Le jugement autorise la société à émettre des ondes sonores pour la recherche de pétrole le long de la côte orientale de l’Afrique du Sud.

Royal Dutch Shell va procéder à des tests sismiques pour rechercher du pétrole dans les zones vitales de reproduction des baleines le long de la côte orientale de l’Afrique du Sud, après qu’un tribunal a rejeté une contestation juridique de dernière minute de la part de groupes environnementaux.

Un jugement de Shell

Le jugement, rendu par une haute cour sud-africaine, permet à Shell de commencer à tirer dans les jours qui suivent des ondes sonores extrêmement fortes dans l’environnement marin relativement intact de la Wild Coast, qui abrite des baleines, des dauphins et des phoques.

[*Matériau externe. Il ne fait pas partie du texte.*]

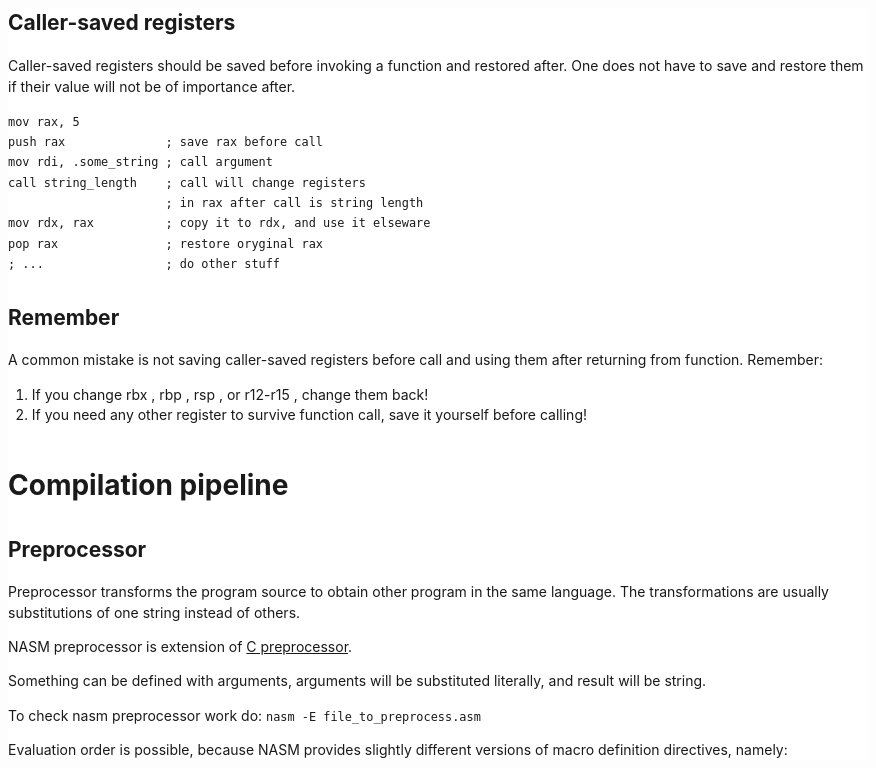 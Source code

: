 ## Caller-saved registers 

Caller-saved registers should be saved before invoking a
function and restored after. One does not have to save and
restore them if their value will not be of importance after.


```Assembly
mov rax, 5
push rax              ; save rax before call
mov rdi, .some_string ; call argument
call string_length    ; call will change registers
                      ; in rax after call is string length
mov rdx, rax          ; copy it to rdx, and use it elseware
pop rax               ; restore oryginal rax
; ...                 ; do other stuff
```


## Remember


A common mistake is not saving caller-saved registers
before call and using them after returning from
function.  Remember:
1. If you change rbx , rbp , rsp , or r12-r15 , change
   them back!
2. If you need any other register to survive function
   call, save it yourself before calling!



# Compilation pipeline


## Preprocessor

Preprocessor transforms the program source to obtain
other program in the same language. The transformations
are usually substitutions of one string instead of
others.

NASM preprocessor is extension of 
[C preprocessor](https://en.wikipedia.org/wiki/C_preprocessor).


Something can be defined with arguments,
arguments will be substituted literally,
and result will be string.

To check nasm preprocessor work do:
`nasm -E file_to_preprocess.asm`



Evaluation order is possible, because NASM provides slightly
different versions of macro definition directives, namely:
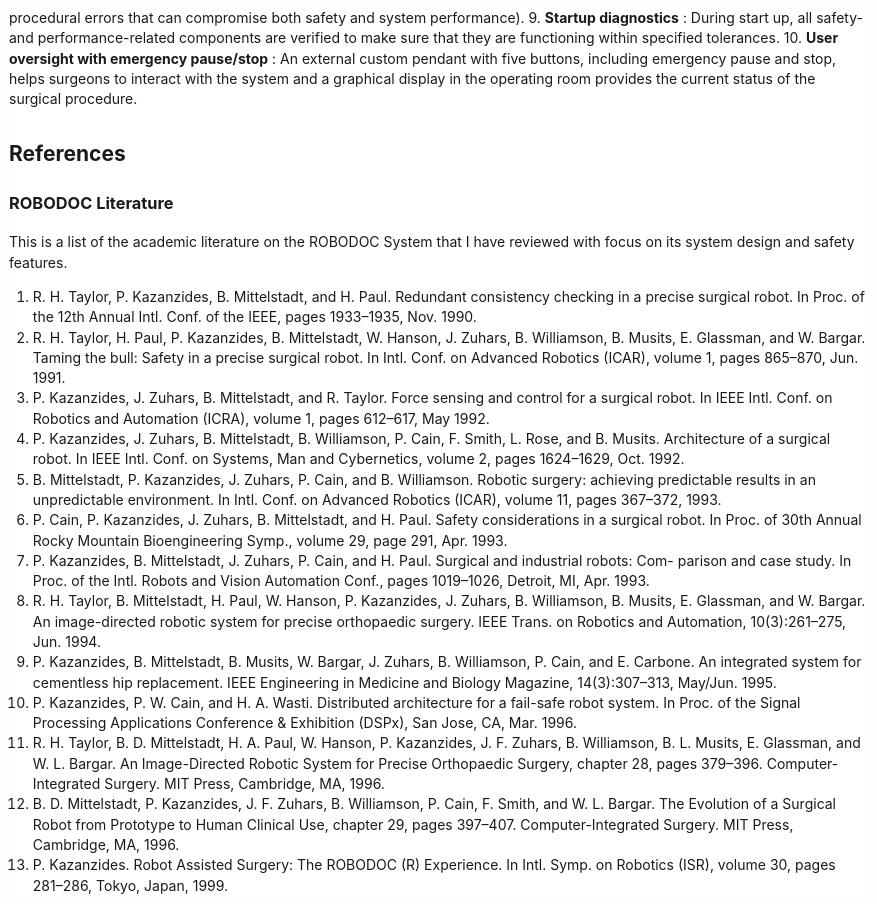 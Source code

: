    procedural errors that can compromise both safety and system performance).
9. **Startup diagnostics** : During start up, all safety- and
   performance-related components are verified to make sure that they are
   functioning within specified tolerances.
10. **User oversight with emergency pause/stop** : An external custom pendant
    with five buttons, including emergency pause and stop, helps surgeons to
    interact with the system and a graphical display in the operating room
    provides the current status of the surgical procedure.

## References

### ROBODOC Literature

This is a list of the academic literature on the ROBODOC System that I have
reviewed with focus on its system design and safety features.

1. R. H. Taylor, P. Kazanzides, B. Mittelstadt, and H. Paul. Redundant consistency checking in a precise surgical robot. In Proc. of the 12th Annual Intl. Conf. of the IEEE, pages 1933–1935, Nov. 1990.
2. R. H. Taylor, H. Paul, P. Kazanzides, B. Mittelstadt, W. Hanson, J. Zuhars, B. Williamson, B. Musits, E. Glassman, and W. Bargar. Taming the bull: Safety in a precise surgical robot. In Intl. Conf. on Advanced Robotics (ICAR), volume 1, pages 865–870, Jun. 1991.
3. P. Kazanzides, J. Zuhars, B. Mittelstadt, and R. Taylor. Force sensing and control for a surgical robot. In IEEE Intl. Conf. on Robotics and Automation (ICRA), volume 1, pages 612–617, May 1992.
4. P. Kazanzides, J. Zuhars, B. Mittelstadt, B. Williamson, P. Cain, F. Smith, L. Rose, and B. Musits. Architecture of a surgical robot. In IEEE Intl. Conf. on Systems, Man and Cybernetics, volume 2, pages 1624–1629, Oct. 1992.
5. B. Mittelstadt, P. Kazanzides, J. Zuhars, P. Cain, and B. Williamson. Robotic surgery: achieving predictable results in an unpredictable environment. In Intl. Conf. on Advanced Robotics (ICAR), volume 11, pages 367–372, 1993.
6. P. Cain, P. Kazanzides, J. Zuhars, B. Mittelstadt, and H. Paul. Safety considerations in a surgical robot. In Proc. of 30th Annual Rocky Mountain Bioengineering Symp., volume 29, page 291, Apr. 1993.
7. P. Kazanzides, B. Mittelstadt, J. Zuhars, P. Cain, and H. Paul. Surgical and industrial robots: Com- parison and case study. In Proc. of the Intl. Robots and Vision Automation Conf., pages 1019–1026, Detroit, MI, Apr. 1993.
8. R. H. Taylor, B. Mittelstadt, H. Paul, W. Hanson, P. Kazanzides, J. Zuhars, B. Williamson, B. Musits, E. Glassman, and W. Bargar. An image-directed robotic system for precise orthopaedic surgery. IEEE Trans. on Robotics and Automation, 10(3):261–275, Jun. 1994.
9. P. Kazanzides, B. Mittelstadt, B. Musits, W. Bargar, J. Zuhars, B. Williamson, P. Cain, and E. Carbone. An integrated system for cementless hip replacement. IEEE Engineering in Medicine and Biology Magazine, 14(3):307–313, May/Jun. 1995.
10. P. Kazanzides, P. W. Cain, and H. A. Wasti. Distributed architecture for a fail-safe robot system. In Proc. of the Signal Processing Applications Conference & Exhibition (DSPx), San Jose, CA, Mar. 1996.
11. R. H. Taylor, B. D. Mittelstadt, H. A. Paul, W. Hanson, P. Kazanzides, J. F. Zuhars, B. Williamson, B. L. Musits, E. Glassman, and W. L. Bargar. An Image-Directed Robotic System for Precise Orthopaedic Surgery, chapter 28, pages 379–396. Computer-Integrated Surgery. MIT Press, Cambridge, MA, 1996.
12. B. D. Mittelstadt, P. Kazanzides, J. F. Zuhars, B. Williamson, P. Cain, F. Smith, and W. L. Bargar. The Evolution of a Surgical Robot from Prototype to Human Clinical Use, chapter 29, pages 397–407. Computer-Integrated Surgery. MIT Press, Cambridge, MA, 1996.
13. P. Kazanzides. Robot Assisted Surgery: The ROBODOC (R) Experience. In Intl. Symp. on Robotics (ISR), volume 30, pages 281–286, Tokyo, Japan, 1999.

Les militants ont déposé un recours juridique urgent contre l’étude sismique, qui devait commencer mercredi, mais l’interdiction de dernière minute a été rejetée par un juge vendredi matin.

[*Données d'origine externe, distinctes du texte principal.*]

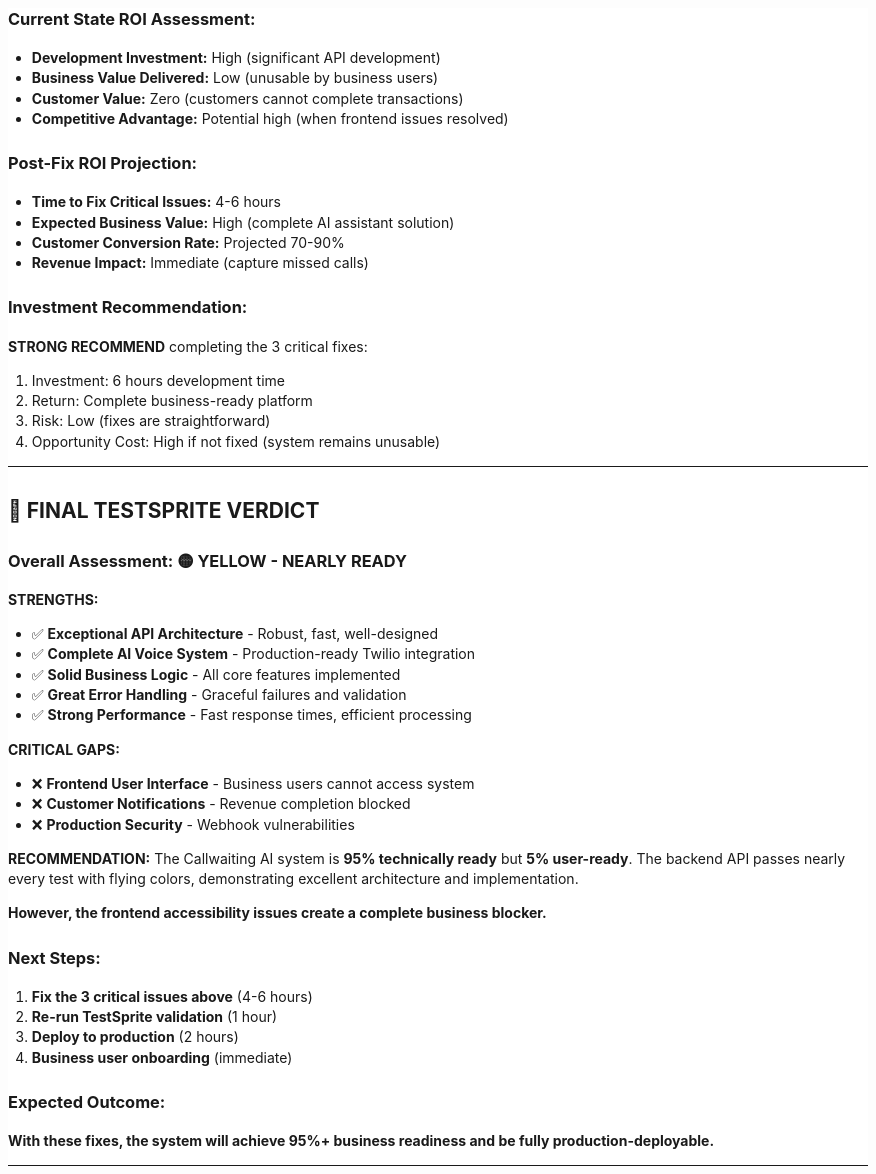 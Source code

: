 ### Current State ROI Assessment:
- **Development Investment:** High (significant API development)
- **Business Value Delivered:** Low (unusable by business users)
- **Customer Value:** Zero (customers cannot complete transactions)
- **Competitive Advantage:** Potential high (when frontend issues resolved)

### Post-Fix ROI Projection:
- **Time to Fix Critical Issues:** 4-6 hours
- **Expected Business Value:** High (complete AI assistant solution)
- **Customer Conversion Rate:** Projected 70-90% 
- **Revenue Impact:** Immediate (capture missed calls)

### Investment Recommendation:
**STRONG RECOMMEND** completing the 3 critical fixes:
1. Investment: 6 hours development time
2. Return: Complete business-ready platform
3. Risk: Low (fixes are straightforward)
4. Opportunity Cost: High if not fixed (system remains unusable)

---

## 🎉 FINAL TESTSPRITE VERDICT

### Overall Assessment: 🟡 **YELLOW - NEARLY READY**

**STRENGTHS:**
- ✅ **Exceptional API Architecture** - Robust, fast, well-designed
- ✅ **Complete AI Voice System** - Production-ready Twilio integration
- ✅ **Solid Business Logic** - All core features implemented
- ✅ **Great Error Handling** - Graceful failures and validation
- ✅ **Strong Performance** - Fast response times, efficient processing

**CRITICAL GAPS:**
- ❌ **Frontend User Interface** - Business users cannot access system
- ❌ **Customer Notifications** - Revenue completion blocked
- ❌ **Production Security** - Webhook vulnerabilities

**RECOMMENDATION:**
The Callwaiting AI system is **95% technically ready** but **5% user-ready**. The backend API passes nearly every test with flying colors, demonstrating excellent architecture and implementation.

**However, the frontend accessibility issues create a complete business blocker.**

### Next Steps:
1. **Fix the 3 critical issues above** (4-6 hours)
2. **Re-run TestSprite validation** (1 hour)
3. **Deploy to production** (2 hours)
4. **Business user onboarding** (immediate)

### Expected Outcome:
**With these fixes, the system will achieve 95%+ business readiness and be fully production-deployable.**

--- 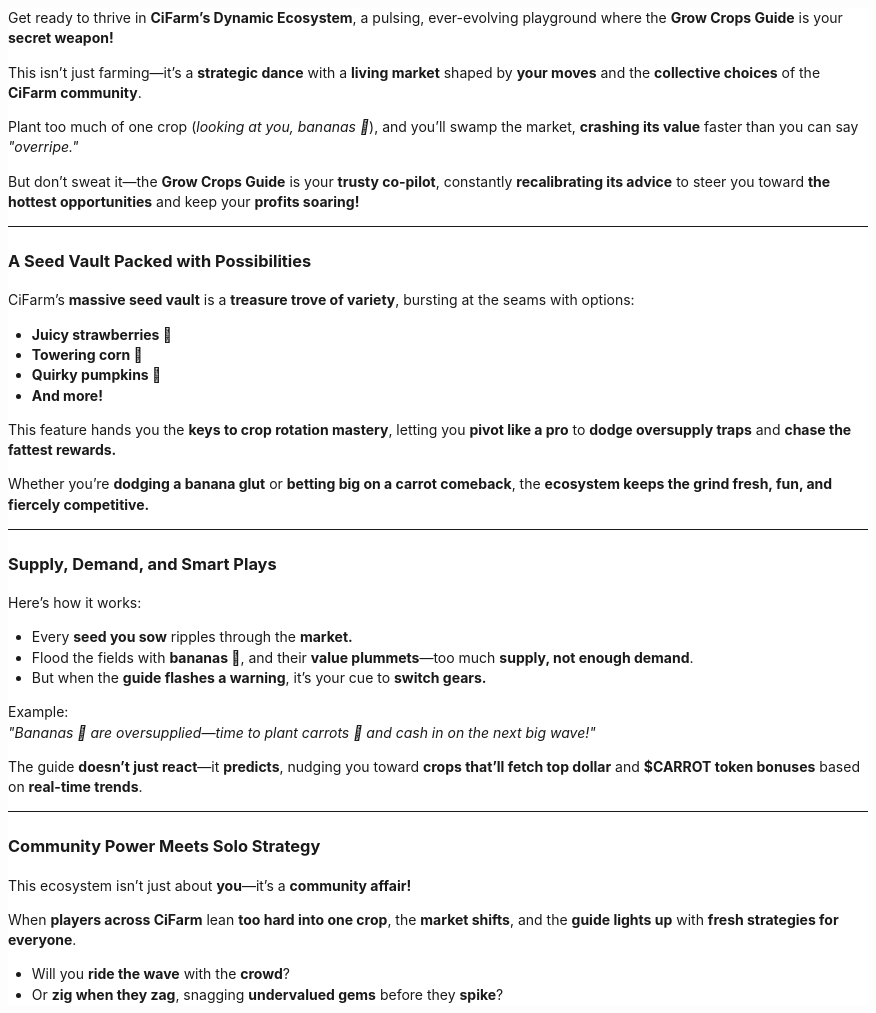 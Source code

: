 Get ready to thrive in **CiFarm’s Dynamic Ecosystem**, a pulsing, ever-evolving playground where the **Grow Crops Guide** is your **secret weapon!**  

This isn’t just farming—it’s a **strategic dance** with a **living market** shaped by **your moves** and the **collective choices** of the **CiFarm community**.  

Plant too much of one crop (*looking at you, bananas 🍌*), and you’ll swamp the market, **crashing its value** faster than you can say *"overripe."*  

But don’t sweat it—the **Grow Crops Guide** is your **trusty co-pilot**, constantly **recalibrating its advice** to steer you toward **the hottest opportunities** and keep your **profits soaring!**  

---

### **A Seed Vault Packed with Possibilities**  

CiFarm’s **massive seed vault** is a **treasure trove of variety**, bursting at the seams with options:  

- **Juicy strawberries 🍓**  
- **Towering corn 🌽**  
- **Quirky pumpkins 🎃**  
- **And more!**  

This feature hands you the **keys to crop rotation mastery**, letting you **pivot like a pro** to **dodge oversupply traps** and **chase the fattest rewards.**  

Whether you’re **dodging a banana glut** or **betting big on a carrot comeback**, the **ecosystem keeps the grind fresh, fun, and fiercely competitive.**  

---

### **Supply, Demand, and Smart Plays**  

Here’s how it works:  

- Every **seed you sow** ripples through the **market.**  
- Flood the fields with **bananas 🍌**, and their **value plummets**—too much **supply, not enough demand**.  
- But when the **guide flashes a warning**, it’s your cue to **switch gears.**  

Example:  
*"Bananas 🍌 are oversupplied—time to plant carrots 🥕 and cash in on the next big wave!"*  

The guide **doesn’t just react**—it **predicts**, nudging you toward **crops that’ll fetch top dollar** and **$CARROT token bonuses** based on **real-time trends**.  

---

### **Community Power Meets Solo Strategy**  

This ecosystem isn’t just about **you**—it’s a **community affair!**  

When **players across CiFarm** lean **too hard into one crop**, the **market shifts**, and the **guide lights up** with **fresh strategies for everyone**.  

- Will you **ride the wave** with the **crowd**?  
- Or **zig when they zag**, snagging **undervalued gems** before they **spike**?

Les groupes écologistes craignent que l’exploration pétrolière ne perturbe l’habitat des mammifères marins et n’endommage l’environnement écologiquement diversifié et sensible de la Wild Coast, qui s’étend le long de la province du Cap oriental.

Jeudi, la compagnie pétrolière a renoncé à participer à l’exploitation du champ pétrolifère de Cambo, en mer du Nord, après que les critiques se sont multipliées à l’égard du projet, mais elle a défendu ses plans pour la côte sud-africaine malgré une forte opposition locale.
Les avocats des militants sud-africains, du cabinet Cullinan & Associates, ont fait valoir que la campagne d’exploration de Shell équivalait à une « action administrative injuste », car elle avait été approuvée selon un processus d’approbation obsolète qui avait depuis été remplacé par des protections environnementales plus strictes.

Une décision à demi-teinte

Mais le tribunal a estimé que les requérants n’avaient pas réussi à prouver qu’il existait une crainte raisonnable de « préjudice irréparable » en l’absence d’une interdiction des plans de Shell, et a donné raison à la société pétrolière en raison des coûts financiers d’un retard.

Un porte-parole de la société a déclaré : « Shell est satisfaite de la décision du tribunal, qui permettra de faire avancer cette étude sismique ». Les travaux devraient commencer dans les jours qui suivent.

Après la décision du tribunal, les militants à l’origine de la contestation judiciaire – la Border Deep Sea Angling Association, le club de ski nautique de Kei Mouth, Natural Justice et Greenpeace Afrique – ont déclaré que leur combat pour la sauvegarde de la Wild Coast était « loin d’être terminé » et qu’une « résistance nationale » contre les plans de Shell allait se poursuivre.

Happy Khambule, un responsable de campagne de Greenpeace Afrique, a déclaré : « La décision d’autoriser Shell à poursuivre ses projets de destruction de la Wild Coast est très décevante. Non seulement les explosions vont détruire de précieux écosystèmes biodiversifiés, mais elles vont également détruire les moyens de subsistance des communautés locales, tout cela au nom du profit.

Et la protection de l’environnement

« Nous devons faire tout ce qui est en notre pouvoir pour défaire l’héritage colonial destructeur de l’extractivisme, jusqu’à ce que nous vivions dans un monde où les gens et la planète passent avant les profits des entreprises de combustibles fossiles toxiques. »

Dans une déclaration, Shell a ajouté qu’elle avait « une longue expérience de la collecte de données sismiques en mer » et qu’elle avait pris grand soin de prévenir ou de minimiser les impacts potentiels sur les poissons, les mammifères marins et autres espèces sauvages.

« L’Afrique du Sud est fortement dépendante des importations d’énergie pour une grande partie de ses besoins énergétiques. Si des ressources viables sont découvertes en mer, cela pourrait contribuer de manière significative à la sécurité énergétique du pays et aux programmes de développement économique du gouvernement », a-t-il déclaré.